The above description relates to the preparation of monolayer films. Multilayer films may be prepared by 1) a “co-extrusion” process that allows more than one stream of molten polymer to be introduced to an annular die resulting in a multi-layered film membrane or 2) a lamination process in which film layers are laminated together. The films of this invention are preferably prepared using the above described blown film process.

An alternative process is the so-called cast film process, wherein the polyethylene is melted in an extruder, then forced through a linear slit die, thereby “casting” a thin flat film. The extrusion temperature for cast film is typically somewhat hotter than that used in the blown film process (with typically operating temperatures of from 450 to 550° F.). In general, cast film is cooled (quenched) more rapidly than blown film.

Further details are provided in the following examples.

EXAMPLES

Example 1

HDPE barrier film compositions were prepared on a blown film line manufactured by Macro Engineering Company of Mississauga, Ontario, Canada.

The blown film bubble is air cooled. Typical blow up ratio (BUR) for barrier films prepared on this line are from 1.5/1 to 4/1.

The films of this example were prepared using a film thickness aiming point of 1.5 mils.

Water Vapor Transmission Rate (“WVTR”, expressed as grams of water vapor transmitted per 100 square inches of film per day at a specified film thickness (mils), or g/100 in²/day) was measured in accordance with ASTM F1249-90 with a MOCON permatron developed by Modern Controls Inc. at conditions of 100° F. (37.8° C.) and 100% relative humidity.

An HDPE blend was used in all experiments. This HDPE blend was prepared in a dual reactor solution polymerization process in accordance with the disclosure of published U.S. patent application 20060047078 (Swabey et al.). The HDPE blend had a melt index, I₂, of 1.2 grams/10 minutes, a density of 0.967 g/cc and a molecular weight distribution, Mw/Mn, of 8.9. The HDPE blend had two distinct fractions which varied according to molecular weight. The low molecular weight fraction (or component a)) was about 55 weight % of the total composition and had a melt index, I₂, which was estimated to be greater than 5000 grams/10 minutes. The high molecular weight fraction was about 45 weight % of the total composition and had a melt index which was estimated to be less than 0.1 grams/10 minutes.

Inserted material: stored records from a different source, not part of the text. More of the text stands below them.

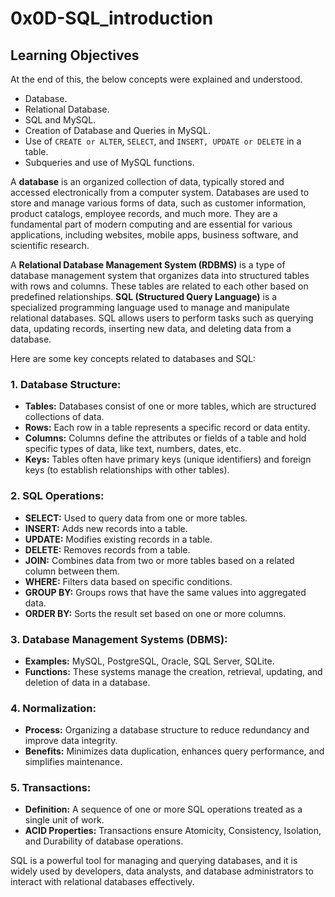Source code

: # 0x0D-SQL_introduction
## Learning Objectives
At the end of this, the below concepts were explained and understood.
- Database.
- Relational Database.
- SQL and MySQL.
- Creation of Database and Queries in MySQL.
- Use of `CREATE or ALTER`, `SELECT`, and `INSERT, UPDATE or DELETE` in a table.
- Subqueries and use of MySQL functions.

A **database** is an organized collection of data, typically stored and accessed electronically from a computer system. Databases are used to store and manage various forms of data, such as customer information, product catalogs, employee records, and much more. They are a fundamental part of modern computing and are essential for various applications, including websites, mobile apps, business software, and scientific research.

A **Relational Database Management System (RDBMS)** is a type of database management system that organizes data into structured tables with rows and columns. These tables are related to each other based on predefined relationships. **SQL (Structured Query Language)** is a specialized programming language used to manage and manipulate relational databases. SQL allows users to perform tasks such as querying data, updating records, inserting new data, and deleting data from a database.

Here are some key concepts related to databases and SQL:

### 1. **Database Structure:**
   - **Tables:** Databases consist of one or more tables, which are structured collections of data.
   - **Rows:** Each row in a table represents a specific record or data entity.
   - **Columns:** Columns define the attributes or fields of a table and hold specific types of data, like text, numbers, dates, etc.
   - **Keys:** Tables often have primary keys (unique identifiers) and foreign keys (to establish relationships with other tables).

### 2. **SQL Operations:**
   - **SELECT:** Used to query data from one or more tables.
   - **INSERT:** Adds new records into a table.
   - **UPDATE:** Modifies existing records in a table.
   - **DELETE:** Removes records from a table.
   - **JOIN:** Combines data from two or more tables based on a related column between them.
   - **WHERE:** Filters data based on specific conditions.
   - **GROUP BY:** Groups rows that have the same values into aggregated data.
   - **ORDER BY:** Sorts the result set based on one or more columns.

### 3. **Database Management Systems (DBMS):**
   - **Examples:** MySQL, PostgreSQL, Oracle, SQL Server, SQLite.
   - **Functions:** These systems manage the creation, retrieval, updating, and deletion of data in a database.

### 4. **Normalization:**
   - **Process:** Organizing a database structure to reduce redundancy and improve data integrity.
   - **Benefits:** Minimizes data duplication, enhances query performance, and simplifies maintenance.

### 5. **Transactions:**
   - **Definition:** A sequence of one or more SQL operations treated as a single unit of work.
   - **ACID Properties:** Transactions ensure Atomicity, Consistency, Isolation, and Durability of database operations.

SQL is a powerful tool for managing and querying databases, and it is widely used by developers, data analysts, and database administrators to interact with relational databases effectively.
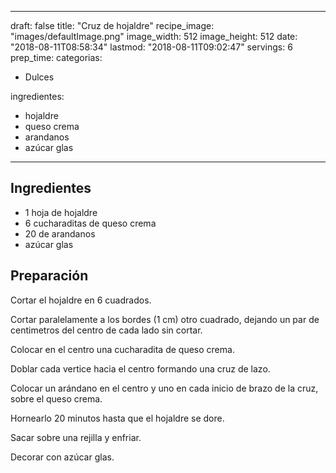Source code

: 
---
draft: false
title: "Cruz de hojaldre"
recipe_image: "images/defaultImage.png"
image_width: 512
image_height: 512
date: "2018-08-11T08:58:34"
lastmod: "2018-08-11T09:02:47"
servings: 6
prep_time: 
categorias:
  - Dulces

ingredientes:
  - hojaldre
  - queso crema
  - arandanos
  - azúcar glas
---

## Ingredientes
- 1 hoja de hojaldre
- 6 cucharaditas de queso crema
- 20  de arandanos
- azúcar glas

## Preparación
Cortar el hojaldre en 6 cuadrados.

Cortar paralelamente a los bordes (1 cm) otro cuadrado, dejando un par de centimetros del centro de cada lado sin cortar.

Colocar en el centro una cucharadita de queso crema.

Doblar cada vertice hacia el centro formando una cruz de lazo.

Colocar un arándano en el centro y uno en cada inicio de brazo de la cruz, sobre el queso crema.

Hornearlo 20 minutos hasta que el hojaldre se dore.

Sacar sobre una rejilla y enfriar.

Decorar con azúcar glas.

As noted above, melt index (I₂) is generally inversely proportional to molecular weight for polyethylene resins. This was confirmed for homopolymer HDPE resins having a narrow molecular weight distribution (of less than 3) by preparing a plot of log (I₂) versus log (weight average molecular weight, Mw). In order to prepare this plot, the melt index (I₂) and weight average molecular Mw) of more than 15 different homopolymer HDPE resins was measured. These homopolymer HDPE resins had a narrow molecular weight distribution (less than 3) but had different Mw—ranging from about 30,000 to 150,000. (As will be appreciated by those skilled in the art, it is difficult to obtain reproducible I₂ values for polyethylene resins having a molecular weight which is outside of this range).

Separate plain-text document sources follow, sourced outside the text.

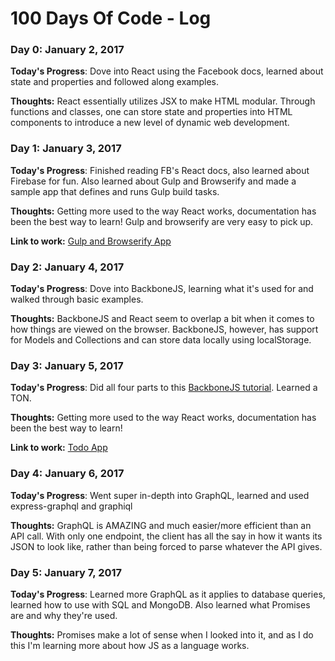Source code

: # 100 Days Of Code - Log

### Day 0: January 2, 2017 

**Today's Progress**: Dove into React using the Facebook docs, learned about state and properties and followed along examples.

**Thoughts:** React essentially utilizes JSX to make HTML modular. Through functions and classes, one can store state and properties into HTML components to introduce a new level of dynamic web development.

### Day 1: January 3, 2017 

**Today's Progress**: Finished reading FB's React docs, also learned about Firebase for fun. Also learned about Gulp and Browserify and made a sample app that defines and runs Gulp build tasks.

**Thoughts:** Getting more used to the way React works, documentation has been the best way to learn! Gulp and browserify are very easy to pick up.

**Link to work:** [Gulp and Browserify App](https://github.com/sameerkhoja/gulp-and-browserify)

### Day 2: January 4, 2017 

**Today's Progress**: Dove into BackboneJS, learning what it's used for and walked through basic examples.

**Thoughts:** BackboneJS and React seem to overlap a bit when it comes to how things are viewed on the browser. BackboneJS, however, has support for Models and Collections and can store data locally using localStorage.

### Day 3: January 5, 2017 

**Today's Progress**: Did all four parts to this [BackboneJS tutorial](http://adrianmejia.com/blog/2012/09/11/backbone-dot-js-for-absolute-beginners-getting-started/). Learned a TON. 

**Thoughts:** Getting more used to the way React works, documentation has been the best way to learn!

**Link to work:** [Todo App](https://github.com/sameerkhoja/backbone-todo-app)

### Day 4: January 6, 2017 

**Today's Progress**: Went super in-depth into GraphQL, learned and used express-graphql and graphiql

**Thoughts:** GraphQL is AMAZING and much easier/more efficient than an API call. With only one endpoint, the client has all the say in how it wants its JSON to look like, rather than being forced to parse whatever the API gives. 

### Day 5: January 7, 2017 

**Today's Progress**: Learned more GraphQL as it applies to database queries, learned how to use with SQL and MongoDB. Also learned what Promises are and why they're used.

**Thoughts:** Promises make a lot of sense when I looked into it, and as I do this I'm learning more about how JS as a language works.

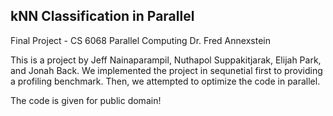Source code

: ## kNN Classification in Parallel

Final Project - CS 6068 Parallel Computing
Dr. Fred Annexstein

This is a project by Jeff Nainaparampil, Nuthapol Suppakitjarak, Elijah Park, and Jonah Back.  We implemented the project
in sequnetial first to providing a profiling benchmark.  Then, we attempted to optimize the code in parallel.

The code is given for public domain!
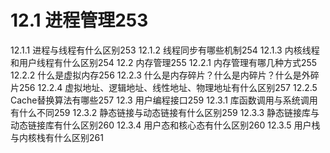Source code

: # 12.1 进程管理253
12.1.1 进程与线程有什么区别253
12.1.2 线程同步有哪些机制254
12.1.3 内核线程和用户线程有什么区别254
12.2 内存管理255
12.2.1 内存管理有哪几种方式255
12.2.2 什么是虚拟内存256
12.2.3 什么是内存碎片？什么是内碎片？什么是外碎片256
12.2.4 虚拟地址、逻辑地址、线性地址、物理地址有什么区别257
12.2.5 Cache替换算法有哪些257
12.3 用户编程接口259
12.3.1 库函数调用与系统调用有什么不同259
12.3.2 静态链接与动态链接有什么区别259
12.3.3 静态链接库与动态链接库有什么区别260
12.3.4 用户态和核心态有什么区别260
12.3.5 用户栈与内核栈有什么区别261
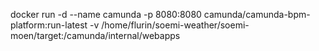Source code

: docker run -d --name camunda -p 8080:8080 camunda/camunda-bpm-platform:run-latest
-v /home/flurin/soemi-weather/soemi-moen/target:/camunda/internal/webapps
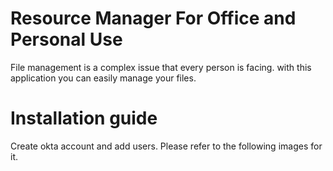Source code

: # Resource Manager For Office and Personal Use
File management is a complex issue that every person is facing. with this application you can easily manage your files.

# Installation guide
Create okta account and add users. Please refer to the following images for it.

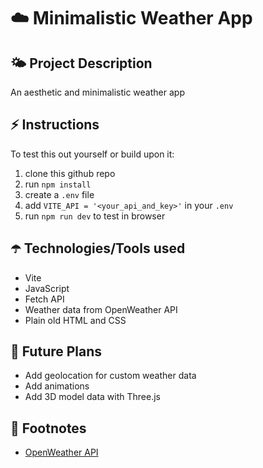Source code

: # ☁️ Minimalistic Weather App

## 🌤️ Project Description
An aesthetic and minimalistic weather app

## ⚡️ Instructions
To test this out yourself or build upon it:
1. clone this github repo
2. run `npm install`
3. create a `.env` file
4. add `VITE_API = '<your_api_and_key>'` in your `.env`
5. run `npm run dev` to test in browser


## ☂️ Technologies/Tools used
- Vite
- JavaScript
- Fetch API
- Weather data from OpenWeather API
- Plain old HTML and CSS

## 🔮 Future Plans
- Add geolocation for custom weather data
- Add animations
- Add 3D model data with Three.js

## 🔭 Footnotes
- [OpenWeather API](https://weather-app-silkroad.vercel.app/)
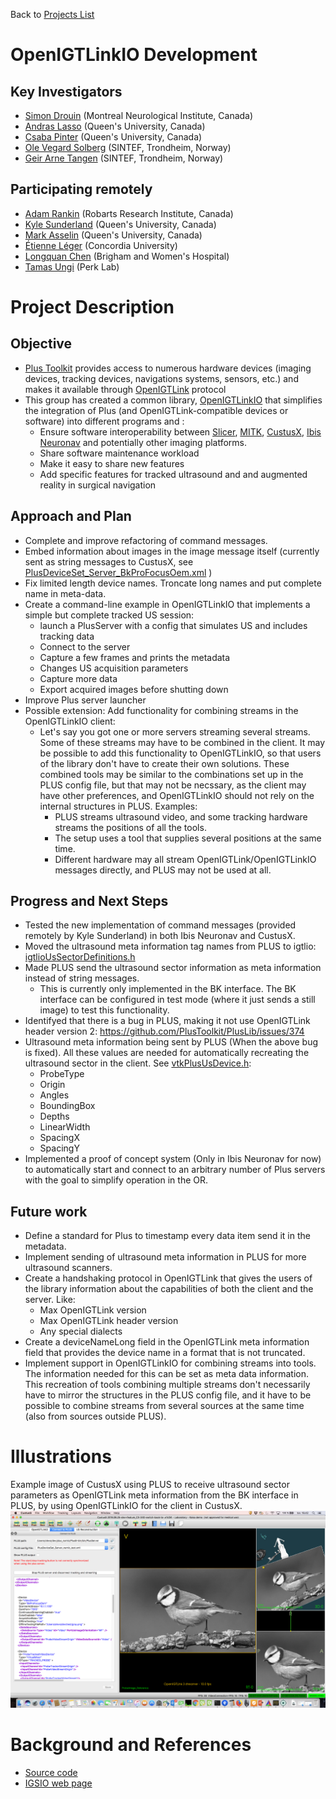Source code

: Back to [Projects List](../../README.md#ProjectsList)

# OpenIGTLinkIO Development

## Key Investigators

- [Simon Drouin](http://nist.mni.mcgill.ca/?page_id=369) (Montreal Neurological Institute, Canada)
- [Andras Lasso](http://perk.cs.queensu.ca/users/lasso) (Queen's University, Canada)
- [Csaba Pinter](http://perk.cs.queensu.ca/users/pinter) (Queen's University, Canada)
- [Ole Vegard Solberg](https://www.sintef.no/alle-ansatte/ansatt/?empId=541) (SINTEF, Trondheim, Norway)
- [Geir Arne Tangen](https://www.sintef.no/alle-ansatte/ansatt/?empId=1605) (SINTEF, Trondheim, Norway)

## Participating remotely

- [Adam Rankin](http://www.imaging.robarts.ca/petergrp/node/113) (Robarts Research Institute, Canada)
- [Kyle Sunderland](http://perk.cs.queensu.ca/users/sunderland) (Queen's University, Canada)
- [Mark Asselin](http://perk.cs.queensu.ca/users/asselin) (Queen's University, Canada)
- [Étienne Léger](http://www.ap-lab.ca/people/etienneleger/) (Concordia University)
- [Longquan Chen](https://www.linkedin.com/in/longquan-chen-68672340/) (Brigham and Women's Hospital)
- [Tamas Ungi](http://perk.cs.queensu.ca/users/ungi) (Perk Lab)

# Project Description

## Objective

* [Plus Toolkit](http://www.plustoolkit.org) provides access to numerous hardware devices (imaging devices, tracking devices, navigations systems, sensors, etc.) and makes it available through [OpenIGTLink](http://www.openigtlink.org) protocol
* This group has created a common library, [OpenIGTLinkIO](http://igsio.github.io) that simplifies the integration of Plus (and OpenIGTLink-compatible devices or software) into different programs and :
  * Ensure software interoperability between [Slicer](https://www.slicer.org/), [MITK](http://mitk.org/), [CustusX](https://www.custusx.org/), [Ibis Neuronav](http://ibisneuronav.org/) and potentially other imaging platforms.
  * Share software maintenance workload
  * Make it easy to share new features
  * Add specific features for tracked ultrasound and and augmented reality in surgical navigation

## Approach and Plan

* Complete and improve refactoring of command messages.
* Embed information about images in the image message itself (currently sent as string messages to CustusX, see [PlusDeviceSet_Server_BkProFocusOem.xml](https://github.com/PlusToolkit/PlusLibData/blob/d2dcc2d2b8ad84eea14bd6147dcf289da1e4f405/ConfigFiles/PlusDeviceSet_Server_BkProFocusOem.xml) ) 
* Fix limited length device names. Troncate long names and put complete name in meta-data.
* Create a command-line example in OpenIGTLinkIO that implements a simple but complete tracked US session:
  * launch a PlusServer with a config that simulates US and includes tracking data
  * Connect to the server
  * Capture a few frames and prints the metadata
  * Changes US acquisition parameters
  * Capture more data
  * Export acquired images before shutting down
* Improve Plus server launcher
* Possible extension: Add functionality for combining streams in the OpenIGTLinkIO client:
  * Let's say you got one or more servers streaming several streams. Some of these streams may have to be combined in the client. It may be possible to add this functionality to OpenIGTLinkIO, so that users of the library don't have to create their own solutions. These combined tools may be similar to the combinations set up in the PLUS config file, but that may not be necssary, as the client may have other preferences, and OpenIGTLinkIO should not rely on the internal structures in PLUS. Examples: 
    * PLUS streams ultrasound video, and some tracking hardware streams the positions of all the tools.
    * The setup uses a tool that supplies several positions at the same time.
    * Different hardware may all stream OpenIGTLink/OpenIGTLinkIO messages directly, and PLUS may not be used at all.

## Progress and Next Steps
* Tested the new implementation of command messages (provided remotely by Kyle Sunderland) in both Ibis Neuronav and CustusX.
* Moved the ultrasound meta information tag names from PLUS to igtlio: [igtlioUsSectorDefinitions.h](https://github.com/IGSIO/OpenIGTLinkIO/blob/174dc1da2064265d77093be4eaa3b172334e163b/Converter/igtlioUsSectorDefinitions.h#L5)
* Made PLUS send the ultrasound sector information as meta information instead of string messages.
  * This is currently only implemented in the BK interface. The BK interface can be configured in test mode (where it just sends a still image) to test this functionality.
* Identifyed that there is a bug in PLUS, making it not use OpenIGTLink header version 2: https://github.com/PlusToolkit/PlusLib/issues/374
* Ultrasound meta information being sent by PLUS (When the above bug is fixed). All these values are needed for automatically recreating the ultrasound sector in the client. See [vtkPlusUsDevice.h](https://github.com/PlusToolkit/PlusLib/blob/018aad4b8687e7e8d49eecb62f7d1fae3ef3e7e5/src/PlusDataCollection/vtkPlusUsDevice.h#L88):
  * ProbeType
  * Origin
  * Angles
  * BoundingBox
  * Depths
  * LinearWidth
  * SpacingX
  * SpacingY
* Implemented a proof of concept system (Only in Ibis Neuronav for now) to automatically start and connect to an arbitrary number of Plus servers with the goal to simplify operation in the OR.

<!--Describe progress and next steps in a few bullet points as you are making progress.-->
## Future work
* Define a standard for Plus to timestamp every data item send it in the metadata.
* Implement sending of ultrasound meta information in PLUS for more ultrasound scanners.
* Create a handshaking protocol in OpenIGTLink that gives the users of the library information about the capabilities of both the client and the server. Like:
  * Max OpenIGTLink version
  * Max OpenIGTLink header version
  * Any special dialects
* Create a deviceNameLong field in the OpenIGTLink meta information field that provides the device name in a format that is not truncated.
* Implement support in OpenIGTLinkIO for combining streams into tools. The information needed for this can be set as meta data information. This recreation of tools combining multiple streams don't necessarily have to mirror the structures in the PLUS config file, and it have to be possible to combine streams from several sources at the same time (also from sources outside PLUS).
 

# Illustrations

Example image of CustusX using PLUS to receive ultrasound sector parameters as OpenIGTLink meta information from the BK interface in PLUS, by using OpenIGTLinkIO for the client in CustusX.
![CustusX](CustusX_screendump.png)



# Background and References

<!--Use this space for information that may help people better understand your project, like links to papers, source code, or data.-->

- [Source code](https://github.com/IGSIO/OpenIGTLinkIO)
- [IGSIO web page](http://igsio.github.io/)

A log/log plot of these I₂ and Mw values was used to calculate the following relation between I₂ and Mw for such homopolymer HDPE resins:

I₂=(1.774×10⁻¹⁹)×(Mw^−3.86).

Extrapolation (based on the above relation) was used to estimate the I₂ values of component a) and component b) of the HDPE blend. That is, the molecular weight of component a) and component b) was measured and the Mw values were used to estimate the I₂ values. It will be appreciated by those skilled in the art that it can be difficult to physically blend these HDPE blend components (due to the very different viscosities of these HDPE blend components). Accordingly, solution blending or an in-situ blending (i.e. prepared by a polymerization process) are preferred methods to prepare such HDPE compositions.

A first comparative film was prepared from the above described HDPE blend. The HDPE blend did contain conventional antioxidants (a hindered phenol and a hindered phosphite) but did not contain calcium phthalate or zinc stearate. A film having a thickness of 1.5 mils was prepared (on the “Macro” line); tested (on the “MOCON” instrument) and observed to have a MVTR of 0.17 g/100 in²/day.

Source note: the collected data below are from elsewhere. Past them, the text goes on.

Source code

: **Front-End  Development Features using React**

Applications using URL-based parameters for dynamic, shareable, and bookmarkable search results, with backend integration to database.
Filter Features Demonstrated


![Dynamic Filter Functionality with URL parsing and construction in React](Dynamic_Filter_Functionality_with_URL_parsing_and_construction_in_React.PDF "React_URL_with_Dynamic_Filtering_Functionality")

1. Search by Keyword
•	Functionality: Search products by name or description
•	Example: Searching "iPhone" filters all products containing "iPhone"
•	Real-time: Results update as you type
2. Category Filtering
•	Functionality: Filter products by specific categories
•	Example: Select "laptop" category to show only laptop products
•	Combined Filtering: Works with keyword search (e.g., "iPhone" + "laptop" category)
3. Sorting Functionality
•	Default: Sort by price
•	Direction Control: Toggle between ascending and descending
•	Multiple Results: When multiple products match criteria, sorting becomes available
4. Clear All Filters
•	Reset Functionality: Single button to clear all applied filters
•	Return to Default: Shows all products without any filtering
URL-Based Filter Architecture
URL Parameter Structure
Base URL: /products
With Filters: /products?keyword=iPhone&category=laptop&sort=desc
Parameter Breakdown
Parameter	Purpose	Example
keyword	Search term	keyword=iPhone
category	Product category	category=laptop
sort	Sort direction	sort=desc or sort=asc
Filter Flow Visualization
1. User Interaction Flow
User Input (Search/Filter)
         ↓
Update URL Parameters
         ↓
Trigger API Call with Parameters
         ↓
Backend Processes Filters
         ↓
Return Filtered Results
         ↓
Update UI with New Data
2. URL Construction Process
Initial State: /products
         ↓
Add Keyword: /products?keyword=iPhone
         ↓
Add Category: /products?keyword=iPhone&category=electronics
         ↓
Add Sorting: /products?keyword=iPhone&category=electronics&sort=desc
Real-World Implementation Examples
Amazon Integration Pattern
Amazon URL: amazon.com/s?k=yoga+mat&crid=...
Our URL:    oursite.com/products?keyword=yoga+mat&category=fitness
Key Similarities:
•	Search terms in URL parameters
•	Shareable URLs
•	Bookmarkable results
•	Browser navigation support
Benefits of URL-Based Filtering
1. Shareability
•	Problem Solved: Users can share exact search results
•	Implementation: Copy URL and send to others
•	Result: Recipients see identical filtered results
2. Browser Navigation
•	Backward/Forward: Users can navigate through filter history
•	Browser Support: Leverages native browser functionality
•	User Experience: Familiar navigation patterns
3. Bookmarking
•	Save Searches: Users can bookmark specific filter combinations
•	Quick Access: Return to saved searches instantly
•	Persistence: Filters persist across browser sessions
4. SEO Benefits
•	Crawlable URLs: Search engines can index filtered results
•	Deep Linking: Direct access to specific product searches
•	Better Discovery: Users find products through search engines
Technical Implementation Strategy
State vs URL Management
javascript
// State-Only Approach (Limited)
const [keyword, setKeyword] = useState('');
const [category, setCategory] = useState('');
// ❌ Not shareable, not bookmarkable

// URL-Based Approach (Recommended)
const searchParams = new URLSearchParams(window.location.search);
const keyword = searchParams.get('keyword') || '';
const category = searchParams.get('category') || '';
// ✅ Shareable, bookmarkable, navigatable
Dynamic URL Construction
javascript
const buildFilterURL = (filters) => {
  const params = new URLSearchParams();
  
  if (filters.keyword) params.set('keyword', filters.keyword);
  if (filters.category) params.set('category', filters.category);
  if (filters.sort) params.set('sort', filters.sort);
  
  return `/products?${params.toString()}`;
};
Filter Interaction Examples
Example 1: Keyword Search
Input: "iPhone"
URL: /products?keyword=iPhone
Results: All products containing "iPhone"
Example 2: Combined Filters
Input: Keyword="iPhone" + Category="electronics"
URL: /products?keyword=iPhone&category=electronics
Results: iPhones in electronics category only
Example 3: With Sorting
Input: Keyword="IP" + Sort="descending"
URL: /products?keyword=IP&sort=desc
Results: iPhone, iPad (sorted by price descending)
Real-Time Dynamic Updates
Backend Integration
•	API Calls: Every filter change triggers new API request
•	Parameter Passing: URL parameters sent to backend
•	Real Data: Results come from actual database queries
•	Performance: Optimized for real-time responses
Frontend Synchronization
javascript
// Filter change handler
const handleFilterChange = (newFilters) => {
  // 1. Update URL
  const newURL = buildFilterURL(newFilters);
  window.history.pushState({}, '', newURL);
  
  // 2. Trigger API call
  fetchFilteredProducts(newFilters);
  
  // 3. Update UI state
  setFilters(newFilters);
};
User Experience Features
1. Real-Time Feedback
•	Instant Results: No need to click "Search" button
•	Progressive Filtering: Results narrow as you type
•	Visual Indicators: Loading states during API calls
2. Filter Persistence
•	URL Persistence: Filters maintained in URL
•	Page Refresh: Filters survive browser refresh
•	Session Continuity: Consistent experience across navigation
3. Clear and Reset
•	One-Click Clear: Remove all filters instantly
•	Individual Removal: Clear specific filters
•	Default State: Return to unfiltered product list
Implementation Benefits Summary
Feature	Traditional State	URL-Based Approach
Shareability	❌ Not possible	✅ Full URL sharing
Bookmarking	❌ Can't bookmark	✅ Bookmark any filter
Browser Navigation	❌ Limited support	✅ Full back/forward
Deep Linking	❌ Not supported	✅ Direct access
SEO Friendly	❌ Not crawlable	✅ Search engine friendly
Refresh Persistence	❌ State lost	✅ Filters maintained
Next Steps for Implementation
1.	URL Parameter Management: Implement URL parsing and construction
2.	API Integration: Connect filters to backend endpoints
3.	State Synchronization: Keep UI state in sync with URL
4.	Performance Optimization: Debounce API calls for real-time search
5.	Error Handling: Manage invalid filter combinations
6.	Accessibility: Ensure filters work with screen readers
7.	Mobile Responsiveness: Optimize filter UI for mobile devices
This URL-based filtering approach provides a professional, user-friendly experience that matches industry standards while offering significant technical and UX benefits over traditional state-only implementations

Two additional comparative films—comparative 2 and 3—were prepared. Comparative film 2 contained 1000 ppm calcium phthalate; comparative film 3 contained 2000 ppm calcium phthalate. The MVTR for film 2 was 0.15 g/100 in²/day (at a thickness of 1.6 mils) and the MVTR for film 3 was 0.14 g/100 in²/day (at a thickness of 1.5 mils).

Inventive film 1 contained 1000 ppm calcium phthalate and 1000 ppm of zinc stearate. The MVTR of this film was measured at 0.12 g/100 in²/day at a film thickness of 1.6 mils.

A second inventive film was prepared with 2000 ppm of calcium phthalate and 2000 ppm of zinc stearate. This film had an MVTR of 0.09 g/100 in²/day.

Thus, excellent MVTR is provided by the combined use of calcium phthalate and zinc stearate in accordance with the present invention.

INDUSTRIAL APPLICABILITY

A blend of ethylene polymer, calcium phthalate and zinc stearate is suitable for the manufacture of barrier packaging. The blend is especially suitable for the preparation of extruded film having a low Water Vapour Transmission rate, such as film used to package crackers or bakery products.

Claims

1. A polyethylene composition comprising:

a) high density polyethylene;

b) from about 500 to about 5000 parts per million by weight of calcium phthalate; and

c) from about 500 to about 5000 parts per million by weight of at least one metal stearate selected from the group consisting of zinc stearate and calcium stearate.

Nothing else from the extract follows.